Data for this task START

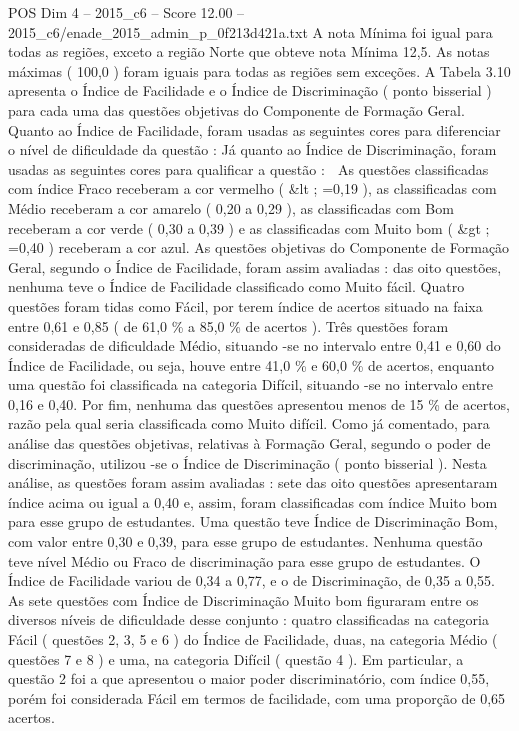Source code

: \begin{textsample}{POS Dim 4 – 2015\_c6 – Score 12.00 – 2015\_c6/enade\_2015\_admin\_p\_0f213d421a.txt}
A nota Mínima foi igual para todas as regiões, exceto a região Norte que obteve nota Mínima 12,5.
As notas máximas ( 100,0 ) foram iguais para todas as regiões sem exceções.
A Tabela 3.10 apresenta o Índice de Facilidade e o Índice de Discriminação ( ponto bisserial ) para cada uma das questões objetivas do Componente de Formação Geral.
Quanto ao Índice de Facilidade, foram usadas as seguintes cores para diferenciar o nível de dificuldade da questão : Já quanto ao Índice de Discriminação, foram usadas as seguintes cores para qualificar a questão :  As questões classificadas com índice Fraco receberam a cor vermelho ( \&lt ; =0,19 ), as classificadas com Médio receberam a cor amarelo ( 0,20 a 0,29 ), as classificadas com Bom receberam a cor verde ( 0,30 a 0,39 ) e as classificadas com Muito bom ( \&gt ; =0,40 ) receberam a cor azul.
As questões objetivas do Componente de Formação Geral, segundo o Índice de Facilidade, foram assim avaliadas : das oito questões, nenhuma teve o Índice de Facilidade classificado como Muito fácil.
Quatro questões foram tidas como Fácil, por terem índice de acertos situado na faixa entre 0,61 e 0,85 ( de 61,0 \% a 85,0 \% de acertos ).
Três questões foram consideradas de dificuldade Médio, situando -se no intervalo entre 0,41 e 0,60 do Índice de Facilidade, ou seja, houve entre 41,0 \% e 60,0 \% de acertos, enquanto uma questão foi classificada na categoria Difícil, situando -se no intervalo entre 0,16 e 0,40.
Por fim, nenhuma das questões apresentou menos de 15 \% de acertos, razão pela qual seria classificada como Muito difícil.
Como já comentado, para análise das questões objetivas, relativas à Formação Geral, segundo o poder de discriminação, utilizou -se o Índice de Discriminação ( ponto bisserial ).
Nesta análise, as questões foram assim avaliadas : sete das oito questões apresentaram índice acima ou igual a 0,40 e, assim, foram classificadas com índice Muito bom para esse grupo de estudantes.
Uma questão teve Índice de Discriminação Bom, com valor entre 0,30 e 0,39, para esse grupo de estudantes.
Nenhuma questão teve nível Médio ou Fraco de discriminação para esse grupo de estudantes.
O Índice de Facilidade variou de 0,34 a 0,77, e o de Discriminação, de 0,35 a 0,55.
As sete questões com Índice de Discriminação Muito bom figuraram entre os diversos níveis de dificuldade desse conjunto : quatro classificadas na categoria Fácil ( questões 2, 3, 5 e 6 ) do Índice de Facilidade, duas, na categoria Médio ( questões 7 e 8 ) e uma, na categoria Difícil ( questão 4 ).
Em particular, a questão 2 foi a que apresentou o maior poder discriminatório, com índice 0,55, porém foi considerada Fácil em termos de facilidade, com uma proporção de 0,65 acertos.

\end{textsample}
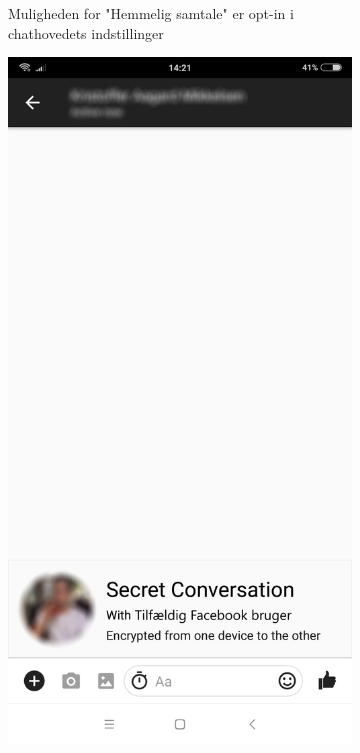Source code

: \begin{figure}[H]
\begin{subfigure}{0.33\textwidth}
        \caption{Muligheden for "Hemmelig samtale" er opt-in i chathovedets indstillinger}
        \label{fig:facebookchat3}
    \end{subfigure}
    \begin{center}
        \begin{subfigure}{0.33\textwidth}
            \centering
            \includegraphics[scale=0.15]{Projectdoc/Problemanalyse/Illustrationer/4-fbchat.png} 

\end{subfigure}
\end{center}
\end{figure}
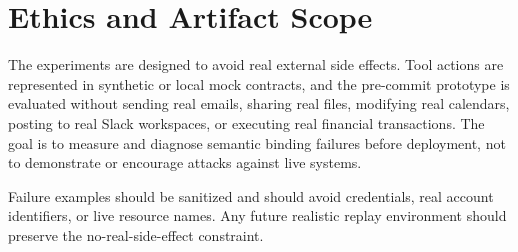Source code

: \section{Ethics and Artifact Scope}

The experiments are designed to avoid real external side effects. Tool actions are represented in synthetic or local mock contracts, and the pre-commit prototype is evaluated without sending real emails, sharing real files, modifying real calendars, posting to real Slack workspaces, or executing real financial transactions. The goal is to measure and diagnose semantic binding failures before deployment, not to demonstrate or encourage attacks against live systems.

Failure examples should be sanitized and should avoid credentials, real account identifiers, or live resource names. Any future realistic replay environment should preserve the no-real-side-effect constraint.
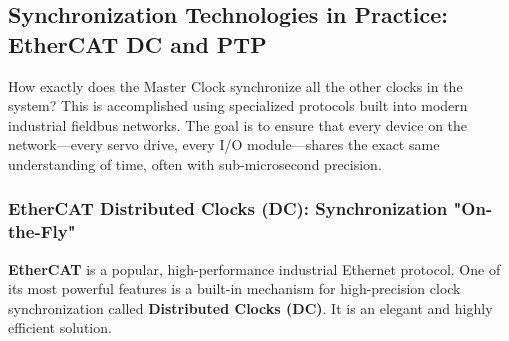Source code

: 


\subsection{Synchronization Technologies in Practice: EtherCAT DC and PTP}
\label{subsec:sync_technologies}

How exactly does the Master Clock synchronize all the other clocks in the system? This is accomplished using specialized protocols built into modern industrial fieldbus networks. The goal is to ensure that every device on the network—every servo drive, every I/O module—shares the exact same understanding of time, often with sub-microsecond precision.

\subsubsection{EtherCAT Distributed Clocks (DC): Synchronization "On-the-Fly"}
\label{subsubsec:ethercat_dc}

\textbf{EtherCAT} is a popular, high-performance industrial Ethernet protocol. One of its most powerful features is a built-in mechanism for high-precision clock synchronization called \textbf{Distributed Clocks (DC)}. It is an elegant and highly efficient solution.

Data for this task END
Data for this task START

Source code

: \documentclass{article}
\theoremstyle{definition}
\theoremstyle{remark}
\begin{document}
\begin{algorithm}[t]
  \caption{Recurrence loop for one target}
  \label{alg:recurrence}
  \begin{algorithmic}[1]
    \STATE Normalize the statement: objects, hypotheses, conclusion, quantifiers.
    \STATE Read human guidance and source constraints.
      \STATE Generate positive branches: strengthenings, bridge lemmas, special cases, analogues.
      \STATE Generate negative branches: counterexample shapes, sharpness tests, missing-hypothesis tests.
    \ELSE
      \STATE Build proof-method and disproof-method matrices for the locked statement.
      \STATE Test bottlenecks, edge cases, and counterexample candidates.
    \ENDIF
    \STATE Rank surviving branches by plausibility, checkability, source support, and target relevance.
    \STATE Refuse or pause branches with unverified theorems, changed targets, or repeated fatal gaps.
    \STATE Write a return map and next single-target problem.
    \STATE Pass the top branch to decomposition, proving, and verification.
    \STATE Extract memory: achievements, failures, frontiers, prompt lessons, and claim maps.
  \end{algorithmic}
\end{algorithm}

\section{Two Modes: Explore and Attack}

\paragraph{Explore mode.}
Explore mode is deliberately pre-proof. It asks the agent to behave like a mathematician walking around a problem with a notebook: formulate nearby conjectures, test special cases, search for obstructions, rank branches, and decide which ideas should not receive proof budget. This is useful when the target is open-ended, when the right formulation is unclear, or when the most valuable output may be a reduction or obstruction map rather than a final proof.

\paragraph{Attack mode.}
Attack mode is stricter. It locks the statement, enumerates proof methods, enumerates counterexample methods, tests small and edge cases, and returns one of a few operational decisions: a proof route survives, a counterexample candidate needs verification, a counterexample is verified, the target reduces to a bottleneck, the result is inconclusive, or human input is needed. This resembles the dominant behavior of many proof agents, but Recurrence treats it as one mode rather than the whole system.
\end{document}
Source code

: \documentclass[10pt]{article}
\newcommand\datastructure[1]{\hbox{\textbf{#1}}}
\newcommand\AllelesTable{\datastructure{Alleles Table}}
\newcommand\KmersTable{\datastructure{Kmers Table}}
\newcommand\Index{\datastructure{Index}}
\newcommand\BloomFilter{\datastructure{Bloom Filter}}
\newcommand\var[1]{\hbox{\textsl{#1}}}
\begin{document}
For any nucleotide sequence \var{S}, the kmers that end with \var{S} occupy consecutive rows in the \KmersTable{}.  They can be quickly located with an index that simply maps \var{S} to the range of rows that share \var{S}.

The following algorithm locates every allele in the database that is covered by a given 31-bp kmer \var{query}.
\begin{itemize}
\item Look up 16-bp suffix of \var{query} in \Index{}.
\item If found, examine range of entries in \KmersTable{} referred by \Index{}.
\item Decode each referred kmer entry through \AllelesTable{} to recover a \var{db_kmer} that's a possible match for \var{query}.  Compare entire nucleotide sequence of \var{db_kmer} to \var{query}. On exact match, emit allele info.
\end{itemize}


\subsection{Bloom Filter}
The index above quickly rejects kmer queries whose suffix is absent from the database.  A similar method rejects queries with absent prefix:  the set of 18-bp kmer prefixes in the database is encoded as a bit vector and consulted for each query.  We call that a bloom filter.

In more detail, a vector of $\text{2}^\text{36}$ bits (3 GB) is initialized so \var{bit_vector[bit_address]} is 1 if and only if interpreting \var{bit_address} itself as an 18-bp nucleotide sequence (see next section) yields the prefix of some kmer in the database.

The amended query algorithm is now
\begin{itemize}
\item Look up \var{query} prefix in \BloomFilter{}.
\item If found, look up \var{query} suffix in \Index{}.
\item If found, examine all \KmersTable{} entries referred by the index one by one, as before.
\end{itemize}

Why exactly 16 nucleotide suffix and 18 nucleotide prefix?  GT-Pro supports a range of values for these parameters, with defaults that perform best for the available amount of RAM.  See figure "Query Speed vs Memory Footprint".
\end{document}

Data for this task END

Required action
For each line in the records that holds "segundo", show that line as it stands.

Expected answer
As questões objetivas do Componente de Formação Geral, segundo o Índice de Facilidade, foram assim avaliadas : das oito questões, nenhuma teve o Índice de Facilidade classificado como Muito fácil.
Como já comentado, para análise das questões objetivas, relativas à Formação Geral, segundo o poder de discriminação, utilizou -se o Índice de Discriminação ( ponto bisserial ).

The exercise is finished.